One thing that most obviously and immediately distinguishes our worship from that of most other Presbyterian, Reformed, and Protestant evangelical congregations is that we kneel for some prayers and that we raise our hands for some praises. People who visit our church notice this at once and often comment on it. Kneeling, of course, is hardly unique to us. Many churches have always knelt in public worship. Similarly, our Pentecostal and charismatic brethren have long raised their hands. However, these have not been postures commonly employed in American evangelical worship in general or Reformed and Presbyterian worship in particular.
It takes too long to tell, but the story of how kneeling fell out of use in Reformed worship is a cautionary tale.

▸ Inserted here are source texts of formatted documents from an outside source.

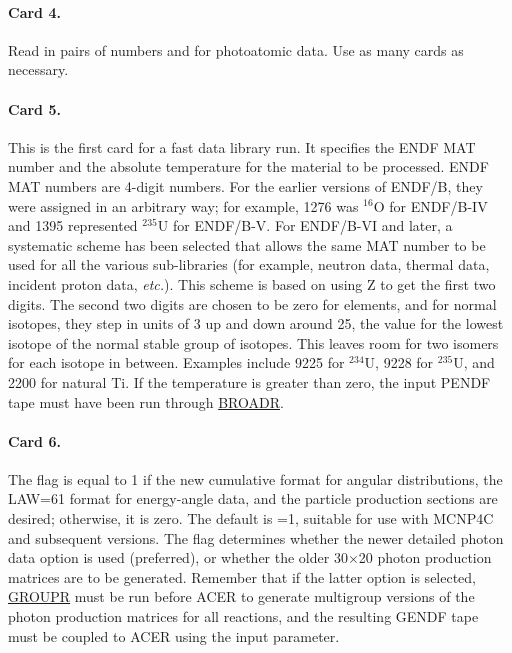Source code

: \paragraph{Card 4.}
Read in  pairs of numbers  and  for
photoatomic data.  Use as many cards as necessary.

\paragraph{Card 5.}
This is the first card for a fast data library run.  It specifies the
ENDF MAT number and the absolute temperature for the material to be
processed.   ENDF MAT numbers are 4-digit numbers.  For the earlier
versions of ENDF/B, they were assigned in an arbitrary way; for example,
1276 was $^{16}$O for ENDF/B-IV and 1395 represented $^{235}$U for ENDF/B-V.
For ENDF/B-VI and later, a systematic scheme has been selected that allows the
same MAT number to be used for all the various sub-libraries (for example,
neutron data, thermal data, incident proton data, {\it etc.}).  This
scheme is based on using Z to get the first two digits.  The second two
digits are chosen to be zero for elements, and for normal isotopes, they
step in units of 3 up and down around 25, the value for the lowest
isotope of the normal stable group of isotopes.  This leaves room for
two isomers for each isotope in between.  Examples include 9225 for
$^{234}$U, 9228 for $^{235}$U, and 2200 for natural Ti. If the
temperature is greater than zero, the input PENDF tape must have
been run through \hyperlink{sBROADRhy}{BROADR}.

\paragraph{Card 6.}
The flag  is equal to 1 if the new cumulative
format for angular distributions, the LAW=61 format for energy-angle
data, and the particle production sections are desired; otherwise, it
is zero.  The default is =1, suitable for use with MCNP4C
and subsequent versions.  The flag  determines whether the
newer detailed photon data option is used (preferred), or whether the
older 30$\times$20 photon production matrices are to be generated.
Remember that if the latter option is selected,
\hyperlink{sGROUPRhy}{GROUPR} must be run
before ACER to generate multigroup versions of the photon production
matrices for all reactions, and the resulting GENDF tape must be
coupled to ACER using the  input parameter.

It is a perfect example of good men, with the best intentions, throwing the baby out with the bath-water. In the 16th and 17th centuries, a time of sharp conflict with Roman Catholicism, kneeling became controversial as a posture for receiving the elements at the Lord’s Supper (some fearing that it encouraged the view, all too common in those days, that the elements were being venerated themselves as having physically become the body and blood of Christ). The result over time was the abandonment of kneeling altogether in Reformed worship. It had not been so from the beginning. Kneeling for the Lord’s Supper and for prayer was common in the worship of Calvin’s Geneva and Calvin himself advocated the raising of hands. Those later controversies shaped Reformed practice in surprising and perhaps unintended ways.
Once the habit of not kneeling and of not raising the hands was formed, it became difficult to break. This was all the more so because churches that continued these practices were often those with which Reformed Christians had substantial disagreement (e.g. Roman Catholics knelt and Pentecostals raised their hands). It was easy to feel that kneeling or raising hands were acts that somehow were tainted by the errors Reformed Christians found in those other communions.

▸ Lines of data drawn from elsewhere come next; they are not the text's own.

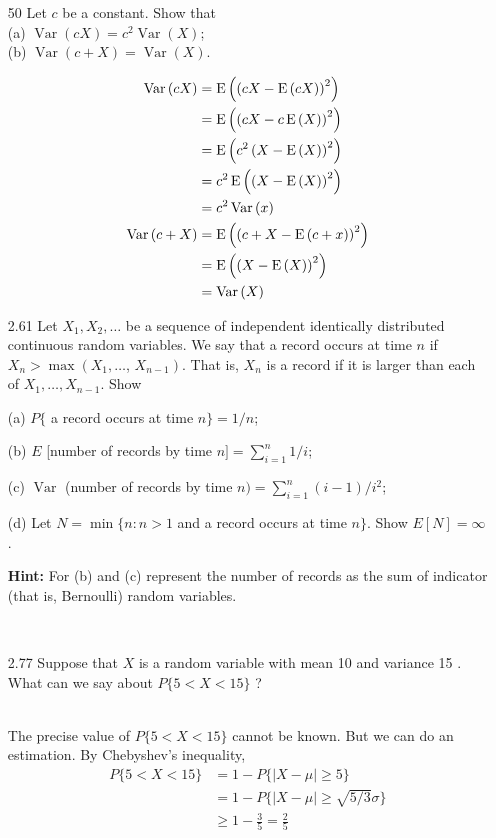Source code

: \documentclass[en,hazy,blue,12pt,device = normal]{elegantnote}
\begin{document}
\begin{enumerate}
    \item[50]Let $c$ be a constant. Show that\\
    (a) $\operatorname{Var}(c X)=c^2 \operatorname{Var}(X)$;\\
    (b) $\operatorname{Var}(c+X)=\operatorname{Var}(X)$.
    \begin{tcolorbox}
        \begin{align*}
            \operatorname{Var}\left(cX\right) &= \operatorname E\left(\left(cX - \operatorname E\left(cX\right)\right)^2\right) \\
            &=  \operatorname E\left(\left(cX - c\operatorname E\left(X\right)\right)^2\right) \\
            &= \operatorname E\left(c^2\left(X - \operatorname E\left(X\right)\right)^2\right) \\
            &= c^2\operatorname E\left(\left(X - \operatorname E\left(X\right)\right)^2\right) \\
            &= c^2\operatorname{Var}\left(x\right)\\
            \operatorname{Var}\left(c+X\right) &= \operatorname E\left(\left(c+X - \operatorname E\left(c+x\right)\right)^2\right)\\
            &= \operatorname E\left(\left(X-\operatorname E\left(X\right)\right)^2\right) \\
            &= \operatorname{Var}\left(X\right)
        \end{align*}
    \end{tcolorbox}

    \item[2.61] Let $X_1, X_2, \ldots$ be a sequence of independent identically distributed continuous random variables. We say that a record occurs at time $n$ if $X_n>\max \left(X_1, \ldots\right.$, $\left.X_{n-1}\right)$. That is, $X_n$ is a record if it is larger than each of $X_1, \ldots, X_{n-1}$. Show
    
    (a) $P\{$ a record occurs at time $n\}=1 / n$;

    (b) $E$ [number of records by time $n]=\sum_{i=1}^n 1 / i$;

    (c) $\operatorname{Var}$ (number of records by time $n)=\sum_{i=1}^n(i-1) / i^2$;

    (d) Let $N=\min \{n: n>1$ and a record occurs at time $n\}$. Show $E[N]=\infty$.

    {\bf Hint:} For (b) and (c) represent the number of records as the sum of indicator (that is, Bernoulli) random variables.

    \begin{tcolorbox}
        \sol\\
    \end{tcolorbox}

    \item[2.77] Suppose that $X$ is a random variable with mean 10 and variance 15 . What can we say about $P\{5<X<15\}$ ?
    \begin{tcolorbox}
        \sol\\
        The precise value of \(P\{5<X<15\}\) cannot be known. But we can do an estimation. By Chebyshev's inequality,
        \begin{align*}
            P\{5<X<15\} &= 1 - P\{|X - \mu| \geq 5\} \\
            &= 1 - P\{|X - \mu | \geq \sqrt{5/3}\sigma\} \\
            &\geq 1 - \frac 3 5 = \frac 2 5
        \end{align*}
    \end{tcolorbox}


\end{enumerate}
\end{document}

Presbyterians, however, have made a principle of worship being biblical. That is, we have argued that we ought very strictly to take our direction in worship from the Bible itself: do what it tells us to do and refuse to do what it does not tell us to do (the regulative principle of worship). In this case, we were not loyal to our own principles! In the Bible we are commanded to kneel in our worship (e.g. Psalm 95:6) and we are shown saints kneeling for prayer together, not merely when they are alone (e.g. Nehemiah 8:6; Acts 20:36; 21:5). There is plenty of biblical support as well for the raising of hands (Nehemiah 8:6; Psalm 141:2; 1 Timothy 2:8). Similar support can be found in the Bible for standing for prayer. It is doubtful that the Bible anywhere commends sitting for prayer, though, of course, we know that prayer can be offered anywhere, at any time.
These biblical postures are trans-temporal and trans-cultural. We all know how kneeling conveys humility and the spirit of supplication, how standing shows reverence, and how the raising of hands expresses the direction of our thoughts and words. By recommending these postures to us by illustration and commanding their use, the Bible bears witness to their significance. These postures serve at least three important functions.

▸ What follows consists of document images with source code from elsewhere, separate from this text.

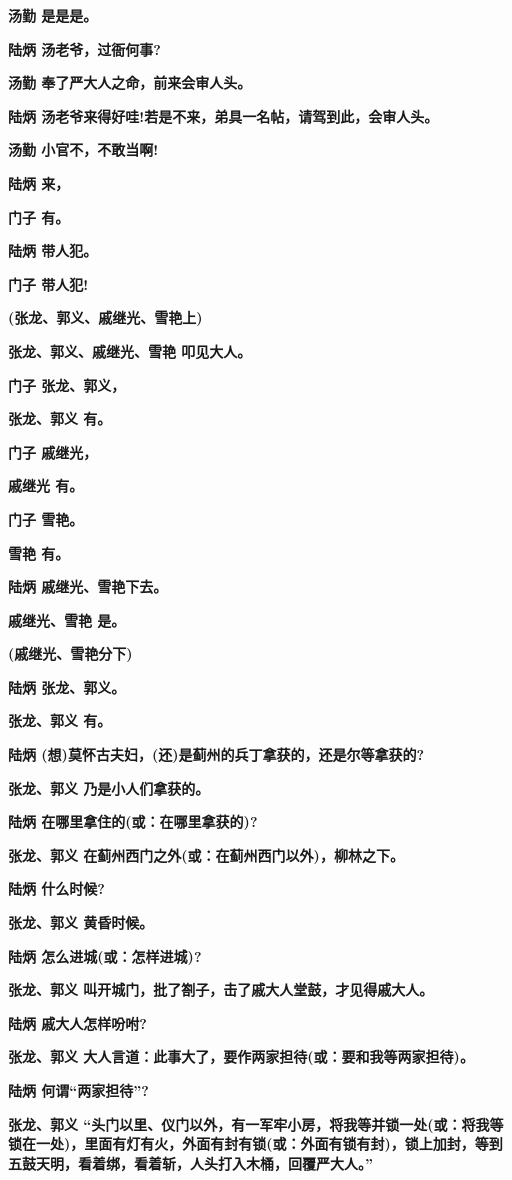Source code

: \textbf{汤勤 是是是。}

\textbf{陆炳 汤老爷，过衙何事?}

\textbf{汤勤 奉了严大人之命，前来会审人头。}

\textbf{陆炳 汤老爷来得好哇!若是不来，弟具一名帖，请驾到此，会审人头。}

\textbf{汤勤 小官不，不敢当啊!}

\textbf{陆炳 来，}

\textbf{门子 有。}

\textbf{陆炳 带人犯。}

\textbf{门子 带人犯!}

\textbf{(张龙、郭义、戚继光、雪艳上)}

\textbf{张龙、郭义、戚继光、雪艳 叩见大人。}

\textbf{门子 张龙、郭义，}

\textbf{张龙、郭义 有。}

\textbf{门子 戚继光，}

\textbf{戚继光 有。}

\textbf{门子 雪艳。}

\textbf{雪艳 有。}

\textbf{陆炳 戚继光、雪艳下去。}

\textbf{戚继光、雪艳 是。}

\textbf{(戚继光、雪艳分下)}

\textbf{陆炳 张龙、郭义。}

\textbf{张龙、郭义 有。}

\textbf{陆炳 (想)莫怀古夫妇，(还)是蓟州的兵丁拿获的，还是尔等拿获的?}

\textbf{张龙、郭义 乃是小人们拿获的。}

\textbf{陆炳 在哪里拿住的(或：在哪里拿获的)?}

\textbf{张龙、郭义 在蓟州西门之外(或：在蓟州西门以外)，柳林之下。}

\textbf{陆炳 什么时候?}

\textbf{张龙、郭义 黄昏时候。}

\textbf{陆炳 怎么进城(或：怎样进城)?}

\textbf{张龙、郭义 叫开城门，批了劄子，击了戚大人堂鼓，才见得戚大人。}

\textbf{陆炳 戚大人怎样吩咐?}

\textbf{张龙、郭义
大人言道：此事大了，要作两家担待(或：要和我等两家担待)。}

\textbf{陆炳 何谓``两家担待''?}

\textbf{张龙、郭义
``头门以里、仪门以外，有一军牢小房，将我等并锁一处(或：将我等锁在一处)，里面有灯有火，外面有封有锁(或：外面有锁有封)，锁上加封，等到五鼓天明，看着绑，看着斩，人头打入木桶，回覆严大人。''}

First, they enable us to pray and worship with our whole selves, body and soul together. It is interesting that in the Bible it seems not to matter whether we say that “we lift up our soul” (Psalm 25:1) or that “we lift up our hands” (Psalm 63:4). Second, we all know how the posture and the action of the body can assist the soul in obtaining and preserving a proper attitude. Kneeling or raising the hands coerces our unreliable and wayward thoughts and feelings and sets them on their proper object. We sit for so many things. When we kneel and when we raise our hands we bear witness to ourselves that what we are doing now is no ordinary thing at all. Third, such postures bear a public witness to the fact that the church is in the very presence of God and that she is speaking to God. I grew up in worship that was largely disembodied and I feel now that the great weakness of that worship was precisely that it did not convey to the soul or to the congregation or to the world that in the high worship of the Lord’s Day the saints were coram Deo, in the very presence of God. The fact that we did not act like we were in God’s presence contributed mightily to this lack. In the Bible, when people found themselves in the very presence of God they always, instinctively assumed some posture appropriate to that momentous encounter.
It is precisely because all of this is so easy to understand and these postures are so helpful in all of these ways that they never disappeared from the private worship of Reformed Christians, even when they were not used in public worship. But why would we cheat ourselves of these blessings in our public prayer and praise? Why, indeed, when the Bible so clearly commands their use? It is no surprise to me that as Reformed Christians have begun to think seriously again about worship, many are recommending the restoration of kneeling, standing, and the raising of hands as neglected elements in authentic Christian prayer and praise.